_DATA UNDER STUDY_.
* * * * *

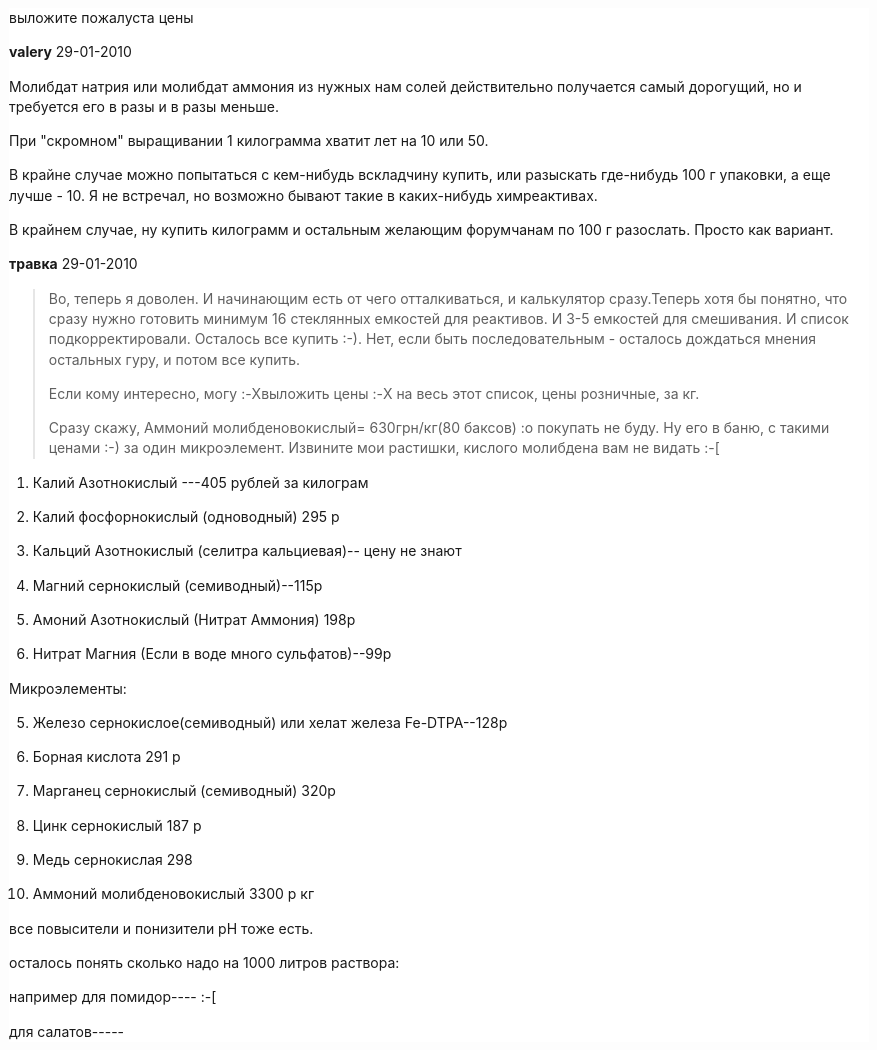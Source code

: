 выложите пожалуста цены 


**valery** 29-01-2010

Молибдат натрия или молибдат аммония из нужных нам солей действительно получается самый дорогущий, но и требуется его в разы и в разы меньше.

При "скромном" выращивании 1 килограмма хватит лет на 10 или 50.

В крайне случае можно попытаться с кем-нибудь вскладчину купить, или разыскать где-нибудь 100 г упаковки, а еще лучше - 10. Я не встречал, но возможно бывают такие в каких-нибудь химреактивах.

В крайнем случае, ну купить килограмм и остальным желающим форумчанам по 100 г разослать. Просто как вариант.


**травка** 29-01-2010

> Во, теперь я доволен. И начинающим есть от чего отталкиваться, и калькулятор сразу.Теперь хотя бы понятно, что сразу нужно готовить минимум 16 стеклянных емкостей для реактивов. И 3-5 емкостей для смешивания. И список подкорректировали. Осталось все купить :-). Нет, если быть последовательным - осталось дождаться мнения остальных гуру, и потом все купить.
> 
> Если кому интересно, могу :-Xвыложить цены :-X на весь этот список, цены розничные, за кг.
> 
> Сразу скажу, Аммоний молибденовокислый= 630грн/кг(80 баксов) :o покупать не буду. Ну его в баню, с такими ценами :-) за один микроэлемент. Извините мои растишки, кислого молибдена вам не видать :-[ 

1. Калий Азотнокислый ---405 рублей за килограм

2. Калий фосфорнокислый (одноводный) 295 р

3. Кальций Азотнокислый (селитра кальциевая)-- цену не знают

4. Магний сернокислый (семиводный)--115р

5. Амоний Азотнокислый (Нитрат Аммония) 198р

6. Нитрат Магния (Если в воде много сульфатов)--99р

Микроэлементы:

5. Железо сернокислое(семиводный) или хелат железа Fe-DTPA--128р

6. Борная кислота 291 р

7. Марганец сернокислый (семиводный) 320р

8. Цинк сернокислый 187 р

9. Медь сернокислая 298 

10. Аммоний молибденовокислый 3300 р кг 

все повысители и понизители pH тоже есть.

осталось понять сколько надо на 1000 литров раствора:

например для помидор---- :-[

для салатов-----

* * * * *

_WORK TASK_.
Make a word-for-word copy of the entries, without any pictures.

_EXERCISE RESPONSE_.
Source code

: выложите пожалуста цены 


**valery** 29-01-2010

Молибдат натрия или молибдат аммония из нужных нам солей действительно получается самый дорогущий, но и требуется его в разы и в разы меньше.

При "скромном" выращивании 1 килограмма хватит лет на 10 или 50.

В крайне случае можно попытаться с кем-нибудь вскладчину купить, или разыскать где-нибудь 100 г упаковки, а еще лучше - 10. Я не встречал, но возможно бывают такие в каких-нибудь химреактивах.

В крайнем случае, ну купить килограмм и остальным желающим форумчанам по 100 г разослать. Просто как вариант.


**травка** 29-01-2010

> Во, теперь я доволен. И начинающим есть от чего отталкиваться, и калькулятор сразу.Теперь хотя бы понятно, что сразу нужно готовить минимум 16 стеклянных емкостей для реактивов. И 3-5 емкостей для смешивания. И список подкорректировали. Осталось все купить :-). Нет, если быть последовательным - осталось дождаться мнения остальных гуру, и потом все купить.
> 
> Если кому интересно, могу :-Xвыложить цены :-X на весь этот список, цены розничные, за кг.
> 
> Сразу скажу, Аммоний молибденовокислый= 630грн/кг(80 баксов) :o покупать не буду. Ну его в баню, с такими ценами :-) за один микроэлемент. Извините мои растишки, кислого молибдена вам не видать :-[ 

1. Калий Азотнокислый ---405 рублей за килограм

2. Калий фосфорнокислый (одноводный) 295 р

3. Кальций Азотнокислый (селитра кальциевая)-- цену не знают

4. Магний сернокислый (семиводный)--115р

5. Амоний Азотнокислый (Нитрат Аммония) 198р

6. Нитрат Магния (Если в воде много сульфатов)--99р

Микроэлементы:

5. Железо сернокислое(семиводный) или хелат железа Fe-DTPA--128р

6. Борная кислота 291 р

7. Марганец сернокислый (семиводный) 320р

8. Цинк сернокислый 187 р

9. Медь сернокислая 298 

10. Аммоний молибденовокислый 3300 р кг 

все повысители и понизители pH тоже есть.

осталось понять сколько надо на 1000 литров раствора:

например для помидор---- :-[

для салатов-----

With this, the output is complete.